WORK REQUEST | Please filter the data down to the lines that include the word "training" and copy them.

(Stored dataset items)
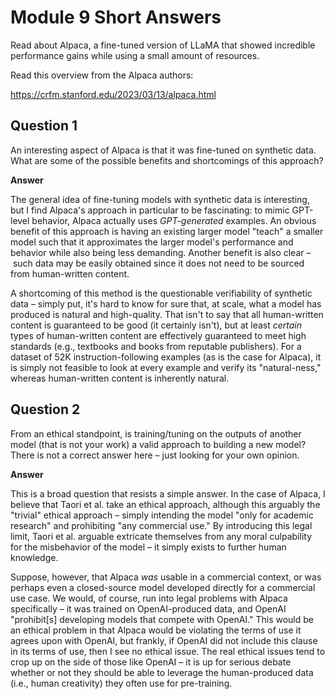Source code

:# Module 9 Short Answers

Read about Alpaca, a fine-tuned version of LLaMA that showed incredible performance gains while using a small amount of resources.

Read this overview from the Alpaca authors:

https://crfm.stanford.edu/2023/03/13/alpaca.html

## Question 1

An interesting aspect of Alpaca is that it was fine-tuned on synthetic data. What are some of the possible benefits and shortcomings of this approach?

**Answer**

The general idea of fine-tuning models with synthetic data is interesting, but I find Alpaca's approach in particular to be fascinating: to mimic GPT-level behavior, Alpaca actually uses _GPT-generated_ examples. An obvious benefit of this approach is having an existing larger model "teach" a smaller model such that it approximates the larger model's performance and behavior while also being less demanding. Another benefit is also clear – such data may be easily obtained since it does not need to be sourced from human-written content.

A shortcoming of this method is the questionable verifiability of synthetic data – simply put, it's hard to know for sure that, at scale, what a model has produced is natural and high-quality. That isn't to say that all human-written content is guaranteed to be good (it certainly isn't), but at least _certain_ types of human-written content are effectively guaranteed to meet high standards (e.g., textbooks and books from reputable publishers). For a dataset of 52K instruction-following examples (as is the case for Alpaca), it is simply not feasible to look at every example and verify its "natural-ness," whereas human-written content is inherently natural.

## Question 2

From an ethical standpoint, is training/tuning on the outputs of another model (that is not your work) a valid approach to building a new model? There is not a correct answer here – just looking for your own opinion.

**Answer**

This is a broad question that resists a simple answer. In the case of Alpaca, I believe that Taori et al. take an ethical approach, although this arguably the "trivial" ethical approach – simply intending the model "only for academic research" and prohibiting "any commercial use." By introducing this legal limit, Taori et al. arguable extricate themselves from any moral culpability for the misbehavior of the model – it simply exists to further human knowledge.

Suppose, however, that Alpaca _was_ usable in a commercial context, or was perhaps even a closed-source model developed directly for a commercial use case. We would, of course, run into legal problems with Alpaca specifically – it was trained on OpenAI-produced data, and OpenAI "prohibit[s] developing models that compete with OpenAI." This would be an ethical problem in that Alpaca would be violating the terms of use it agrees upon with OpenAI, but frankly, if OpenAI did not include this clause in its terms of use, then I see no ethical issue. The real ethical issues tend to crop up on the side of those like OpenAI – it is up for serious debate whether or not they should be able to leverage the human-produced data (i.e., human creativity) they often use for pre-training.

WRITTEN ANSWER |
From an ethical standpoint, is training/tuning on the outputs of another model (that is not your work) a valid approach to building a new model? There is not a correct answer here – just looking for your own opinion.
Suppose, however, that Alpaca _was_ usable in a commercial context, or was perhaps even a closed-source model developed directly for a commercial use case. We would, of course, run into legal problems with Alpaca specifically – it was trained on OpenAI-produced data, and OpenAI "prohibit[s] developing models that compete with OpenAI." This would be an ethical problem in that Alpaca would be violating the terms of use it agrees upon with OpenAI, but frankly, if OpenAI did not include this clause in its terms of use, then I see no ethical issue. The real ethical issues tend to crop up on the side of those like OpenAI – it is up for serious debate whether or not they should be able to leverage the human-produced data (i.e., human creativity) they often use for pre-training.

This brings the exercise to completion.